● What is needed
What is needed here is an exact repetition of the records below, beginning at the line that has "- each homework" and stopping after the line that has "Gradescope requires output".

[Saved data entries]

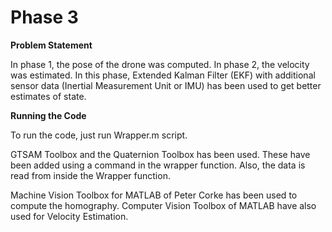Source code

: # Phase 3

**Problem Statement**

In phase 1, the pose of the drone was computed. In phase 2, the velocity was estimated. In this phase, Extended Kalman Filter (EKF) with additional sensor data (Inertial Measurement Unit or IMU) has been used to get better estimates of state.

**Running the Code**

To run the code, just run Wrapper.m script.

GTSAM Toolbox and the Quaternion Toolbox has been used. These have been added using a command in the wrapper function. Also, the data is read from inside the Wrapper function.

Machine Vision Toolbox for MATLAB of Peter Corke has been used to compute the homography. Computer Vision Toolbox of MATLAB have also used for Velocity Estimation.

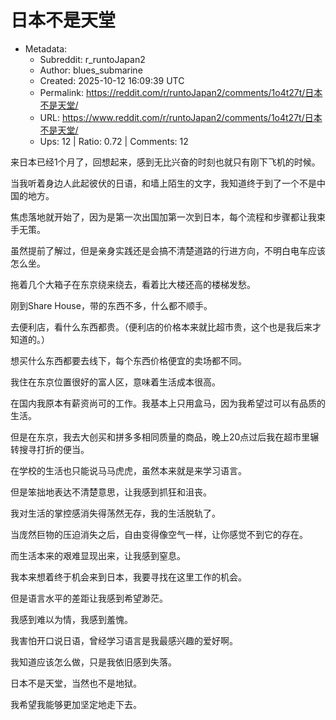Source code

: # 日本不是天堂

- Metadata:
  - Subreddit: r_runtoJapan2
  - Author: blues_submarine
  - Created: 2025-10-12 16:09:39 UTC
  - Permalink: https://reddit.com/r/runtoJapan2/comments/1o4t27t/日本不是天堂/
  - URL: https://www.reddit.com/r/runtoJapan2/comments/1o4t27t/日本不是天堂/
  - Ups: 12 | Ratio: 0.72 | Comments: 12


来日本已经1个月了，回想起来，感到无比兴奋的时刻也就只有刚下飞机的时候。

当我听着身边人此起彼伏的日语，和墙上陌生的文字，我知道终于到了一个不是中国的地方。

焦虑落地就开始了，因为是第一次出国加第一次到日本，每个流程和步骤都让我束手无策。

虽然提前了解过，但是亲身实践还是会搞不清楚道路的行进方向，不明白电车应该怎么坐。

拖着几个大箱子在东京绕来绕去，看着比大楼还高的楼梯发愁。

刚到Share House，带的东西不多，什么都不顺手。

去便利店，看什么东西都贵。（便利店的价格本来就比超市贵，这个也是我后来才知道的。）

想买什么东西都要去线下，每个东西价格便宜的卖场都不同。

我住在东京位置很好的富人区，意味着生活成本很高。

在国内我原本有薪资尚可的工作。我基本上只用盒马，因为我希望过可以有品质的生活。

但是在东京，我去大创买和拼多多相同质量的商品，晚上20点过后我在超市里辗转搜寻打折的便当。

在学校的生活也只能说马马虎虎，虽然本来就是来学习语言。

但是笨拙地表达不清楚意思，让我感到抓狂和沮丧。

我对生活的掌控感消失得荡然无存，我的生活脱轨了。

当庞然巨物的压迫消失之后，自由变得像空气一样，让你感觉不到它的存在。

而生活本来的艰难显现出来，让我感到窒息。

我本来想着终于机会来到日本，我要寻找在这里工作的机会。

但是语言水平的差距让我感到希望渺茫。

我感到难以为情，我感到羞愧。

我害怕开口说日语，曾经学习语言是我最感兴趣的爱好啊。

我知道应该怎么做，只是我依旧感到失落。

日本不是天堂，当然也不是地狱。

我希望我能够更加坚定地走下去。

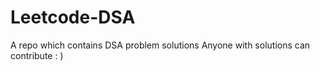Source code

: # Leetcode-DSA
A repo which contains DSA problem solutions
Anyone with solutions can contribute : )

---

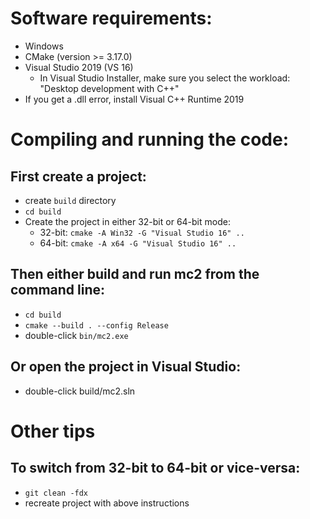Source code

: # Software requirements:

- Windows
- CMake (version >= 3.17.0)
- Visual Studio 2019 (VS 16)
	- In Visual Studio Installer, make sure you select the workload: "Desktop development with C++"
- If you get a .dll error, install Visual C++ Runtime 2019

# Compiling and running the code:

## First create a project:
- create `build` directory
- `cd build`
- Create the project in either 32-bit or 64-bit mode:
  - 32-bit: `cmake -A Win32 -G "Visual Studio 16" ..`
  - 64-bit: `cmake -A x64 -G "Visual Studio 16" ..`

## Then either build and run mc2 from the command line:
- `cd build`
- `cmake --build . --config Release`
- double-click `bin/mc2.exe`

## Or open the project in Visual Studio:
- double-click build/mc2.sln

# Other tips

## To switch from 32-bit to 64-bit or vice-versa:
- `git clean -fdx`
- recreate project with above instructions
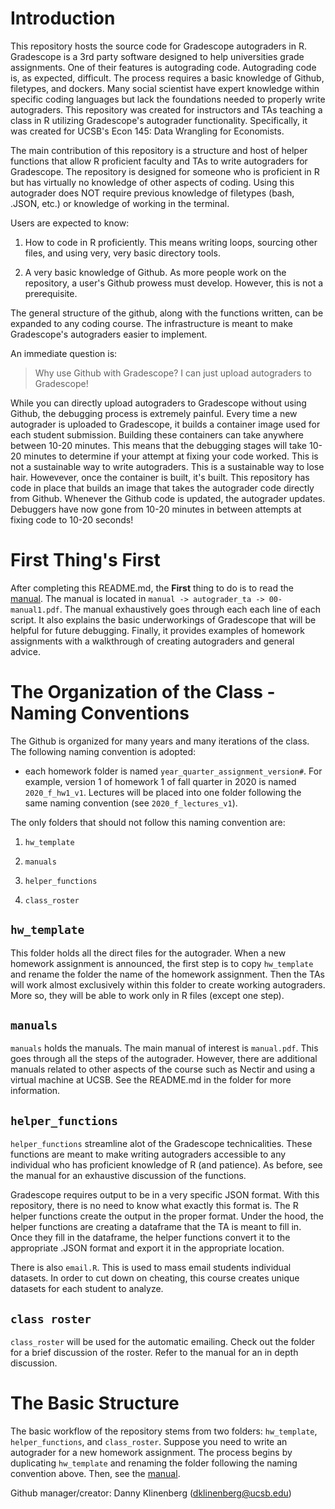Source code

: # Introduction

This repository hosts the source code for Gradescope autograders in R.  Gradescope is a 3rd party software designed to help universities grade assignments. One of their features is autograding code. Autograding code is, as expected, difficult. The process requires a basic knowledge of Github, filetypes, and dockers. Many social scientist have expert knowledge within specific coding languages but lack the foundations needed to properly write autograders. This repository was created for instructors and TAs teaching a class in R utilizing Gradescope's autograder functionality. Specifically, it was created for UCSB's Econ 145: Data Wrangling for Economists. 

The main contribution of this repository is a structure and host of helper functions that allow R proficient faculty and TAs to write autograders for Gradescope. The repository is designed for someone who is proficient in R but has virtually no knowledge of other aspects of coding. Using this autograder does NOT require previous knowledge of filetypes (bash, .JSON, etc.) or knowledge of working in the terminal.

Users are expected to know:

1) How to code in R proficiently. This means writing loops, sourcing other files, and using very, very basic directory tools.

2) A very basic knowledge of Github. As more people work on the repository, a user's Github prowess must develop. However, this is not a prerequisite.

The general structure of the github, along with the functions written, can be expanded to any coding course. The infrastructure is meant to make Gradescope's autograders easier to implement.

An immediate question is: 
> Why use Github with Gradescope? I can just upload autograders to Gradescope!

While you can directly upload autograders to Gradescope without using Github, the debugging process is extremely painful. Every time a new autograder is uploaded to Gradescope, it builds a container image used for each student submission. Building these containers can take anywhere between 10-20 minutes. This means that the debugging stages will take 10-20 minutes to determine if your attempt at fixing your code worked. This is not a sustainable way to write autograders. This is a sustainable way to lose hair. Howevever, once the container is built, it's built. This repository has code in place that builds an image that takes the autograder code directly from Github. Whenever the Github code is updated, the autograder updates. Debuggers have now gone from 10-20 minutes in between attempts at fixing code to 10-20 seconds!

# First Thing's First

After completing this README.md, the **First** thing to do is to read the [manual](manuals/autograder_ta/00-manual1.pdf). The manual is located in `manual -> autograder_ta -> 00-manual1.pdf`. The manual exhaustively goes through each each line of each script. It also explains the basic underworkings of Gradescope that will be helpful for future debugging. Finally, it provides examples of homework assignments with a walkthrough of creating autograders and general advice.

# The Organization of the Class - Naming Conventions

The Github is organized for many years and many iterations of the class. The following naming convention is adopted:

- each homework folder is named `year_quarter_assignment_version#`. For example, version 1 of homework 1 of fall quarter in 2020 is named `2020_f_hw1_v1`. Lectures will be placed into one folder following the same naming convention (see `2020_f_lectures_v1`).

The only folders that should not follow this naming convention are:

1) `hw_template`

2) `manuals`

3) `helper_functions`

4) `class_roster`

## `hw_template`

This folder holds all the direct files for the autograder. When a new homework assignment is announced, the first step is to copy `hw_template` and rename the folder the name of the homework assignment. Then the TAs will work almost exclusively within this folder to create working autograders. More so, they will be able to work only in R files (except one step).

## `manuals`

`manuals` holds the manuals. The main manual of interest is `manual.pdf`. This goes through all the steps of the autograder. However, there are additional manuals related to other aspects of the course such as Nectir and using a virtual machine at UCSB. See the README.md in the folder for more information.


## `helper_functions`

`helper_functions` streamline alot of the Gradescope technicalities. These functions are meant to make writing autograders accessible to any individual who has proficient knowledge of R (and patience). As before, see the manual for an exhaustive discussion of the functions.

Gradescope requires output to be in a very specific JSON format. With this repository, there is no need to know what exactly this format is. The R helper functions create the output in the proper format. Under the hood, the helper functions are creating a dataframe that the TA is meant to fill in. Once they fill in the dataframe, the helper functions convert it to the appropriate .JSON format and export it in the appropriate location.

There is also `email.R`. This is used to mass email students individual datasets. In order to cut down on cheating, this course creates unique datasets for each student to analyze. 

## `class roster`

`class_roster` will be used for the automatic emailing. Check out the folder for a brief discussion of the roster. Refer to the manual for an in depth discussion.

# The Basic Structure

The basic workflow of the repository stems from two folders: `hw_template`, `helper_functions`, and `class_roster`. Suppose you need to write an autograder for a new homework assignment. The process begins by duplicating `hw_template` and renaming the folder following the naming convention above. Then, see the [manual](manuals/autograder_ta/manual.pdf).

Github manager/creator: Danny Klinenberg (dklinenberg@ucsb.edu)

● Task answer
- each homework folder is named `year_quarter_assignment_version#`. For example, version 1 of homework 1 of fall quarter in 2020 is named `2020_f_hw1_v1`. Lectures will be placed into one folder following the same naming convention (see `2020_f_lectures_v1`).

The only folders that should not follow this naming convention are:

1) `hw_template`

2) `manuals`

3) `helper_functions`

4) `class_roster`

## `hw_template`

This folder holds all the direct files for the autograder. When a new homework assignment is announced, the first step is to copy `hw_template` and rename the folder the name of the homework assignment. Then the TAs will work almost exclusively within this folder to create working autograders. More so, they will be able to work only in R files (except one step).

## `manuals`

`manuals` holds the manuals. The main manual of interest is `manual.pdf`. This goes through all the steps of the autograder. However, there are additional manuals related to other aspects of the course such as Nectir and using a virtual machine at UCSB. See the README.md in the folder for more information.


## `helper_functions`

`helper_functions` streamline alot of the Gradescope technicalities. These functions are meant to make writing autograders accessible to any individual who has proficient knowledge of R (and patience). As before, see the manual for an exhaustive discussion of the functions.

Gradescope requires output to be in a very specific JSON format. With this repository, there is no need to know what exactly this format is. The R helper functions create the output in the proper format. Under the hood, the helper functions are creating a dataframe that the TA is meant to fill in. Once they fill in the dataframe, the helper functions convert it to the appropriate .JSON format and export it in the appropriate location.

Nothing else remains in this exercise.